REQUIREMENT: Return, from the data that follows, each line that holds the word "below".

▽

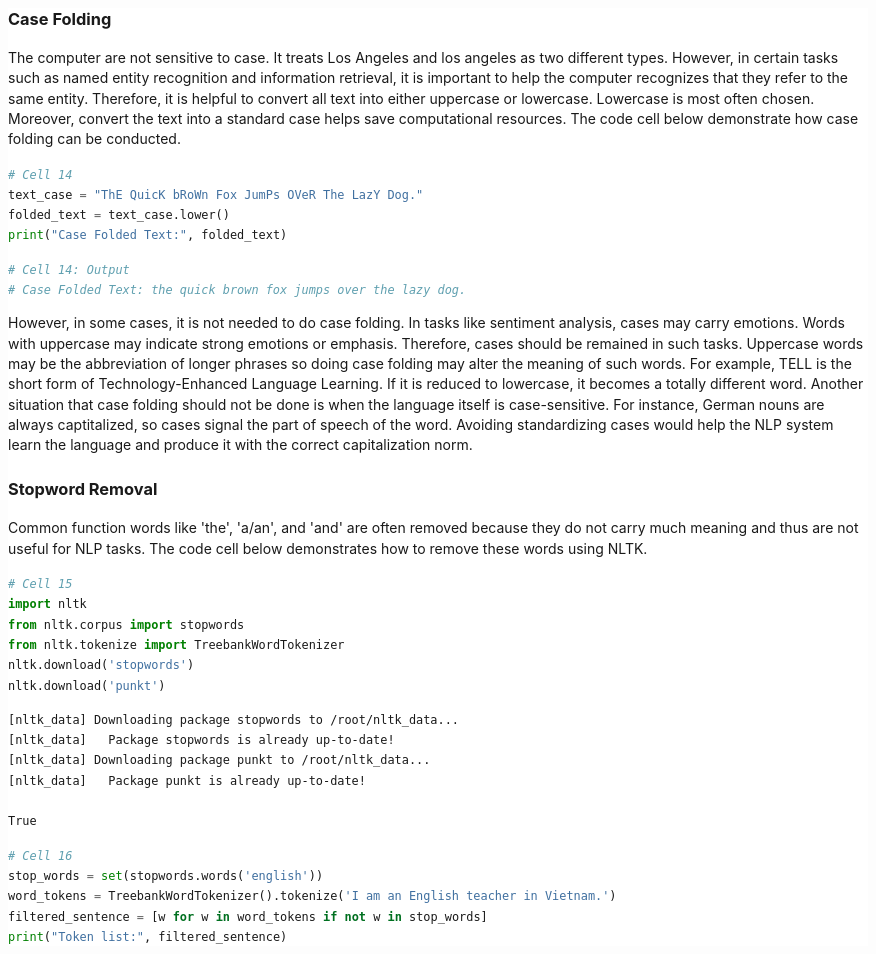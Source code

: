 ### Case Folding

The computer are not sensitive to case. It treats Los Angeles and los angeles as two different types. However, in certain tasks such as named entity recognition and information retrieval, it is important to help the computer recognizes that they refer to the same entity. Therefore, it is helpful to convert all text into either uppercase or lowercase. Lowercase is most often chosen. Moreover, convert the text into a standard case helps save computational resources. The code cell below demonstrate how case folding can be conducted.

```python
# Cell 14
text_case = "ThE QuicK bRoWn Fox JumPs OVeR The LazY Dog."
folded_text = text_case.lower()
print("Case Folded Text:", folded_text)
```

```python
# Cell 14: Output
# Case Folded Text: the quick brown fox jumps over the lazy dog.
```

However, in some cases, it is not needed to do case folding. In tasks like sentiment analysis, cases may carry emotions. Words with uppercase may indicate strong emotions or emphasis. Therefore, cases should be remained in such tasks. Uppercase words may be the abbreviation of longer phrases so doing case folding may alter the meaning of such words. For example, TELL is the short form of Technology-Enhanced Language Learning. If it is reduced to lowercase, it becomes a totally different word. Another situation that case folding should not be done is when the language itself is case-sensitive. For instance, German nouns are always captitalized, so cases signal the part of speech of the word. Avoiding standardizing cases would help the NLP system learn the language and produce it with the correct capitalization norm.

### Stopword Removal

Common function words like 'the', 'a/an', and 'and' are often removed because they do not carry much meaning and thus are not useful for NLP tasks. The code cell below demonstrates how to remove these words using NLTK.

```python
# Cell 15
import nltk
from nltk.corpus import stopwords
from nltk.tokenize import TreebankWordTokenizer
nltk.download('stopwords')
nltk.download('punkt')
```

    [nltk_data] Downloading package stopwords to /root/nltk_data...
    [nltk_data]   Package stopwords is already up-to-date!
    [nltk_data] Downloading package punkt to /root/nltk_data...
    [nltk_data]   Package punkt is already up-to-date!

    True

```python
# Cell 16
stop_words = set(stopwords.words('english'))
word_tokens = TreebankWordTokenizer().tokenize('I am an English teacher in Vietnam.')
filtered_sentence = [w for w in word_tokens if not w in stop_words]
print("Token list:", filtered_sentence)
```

△
▽

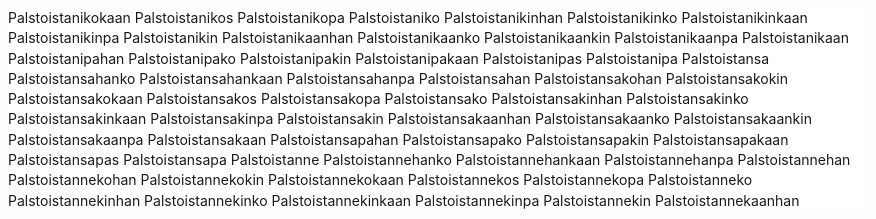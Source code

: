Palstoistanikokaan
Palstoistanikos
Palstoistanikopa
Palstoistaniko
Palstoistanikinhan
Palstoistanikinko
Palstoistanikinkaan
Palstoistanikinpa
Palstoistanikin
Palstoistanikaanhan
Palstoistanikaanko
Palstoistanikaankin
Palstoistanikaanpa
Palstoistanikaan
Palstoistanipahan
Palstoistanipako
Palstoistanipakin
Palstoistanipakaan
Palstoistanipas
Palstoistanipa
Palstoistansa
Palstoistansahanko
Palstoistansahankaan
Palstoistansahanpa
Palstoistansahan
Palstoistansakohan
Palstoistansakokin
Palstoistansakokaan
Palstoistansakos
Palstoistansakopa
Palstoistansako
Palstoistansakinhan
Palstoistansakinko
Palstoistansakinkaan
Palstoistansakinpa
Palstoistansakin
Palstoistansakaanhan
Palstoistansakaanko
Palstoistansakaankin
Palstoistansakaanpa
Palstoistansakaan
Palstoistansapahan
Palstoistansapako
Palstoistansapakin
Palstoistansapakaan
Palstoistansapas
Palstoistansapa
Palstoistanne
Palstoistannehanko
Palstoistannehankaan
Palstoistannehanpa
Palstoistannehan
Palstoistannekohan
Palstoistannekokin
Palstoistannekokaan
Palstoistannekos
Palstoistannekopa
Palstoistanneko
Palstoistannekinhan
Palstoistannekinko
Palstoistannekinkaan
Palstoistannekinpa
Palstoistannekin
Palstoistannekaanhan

△

EXERCISE RESPONSE:
The computer are not sensitive to case. It treats Los Angeles and los angeles as two different types. However, in certain tasks such as named entity recognition and information retrieval, it is important to help the computer recognizes that they refer to the same entity. Therefore, it is helpful to convert all text into either uppercase or lowercase. Lowercase is most often chosen. Moreover, convert the text into a standard case helps save computational resources. The code cell below demonstrate how case folding can be conducted.
Common function words like 'the', 'a/an', and 'and' are often removed because they do not carry much meaning and thus are not useful for NLP tasks. The code cell below demonstrates how to remove these words using NLTK.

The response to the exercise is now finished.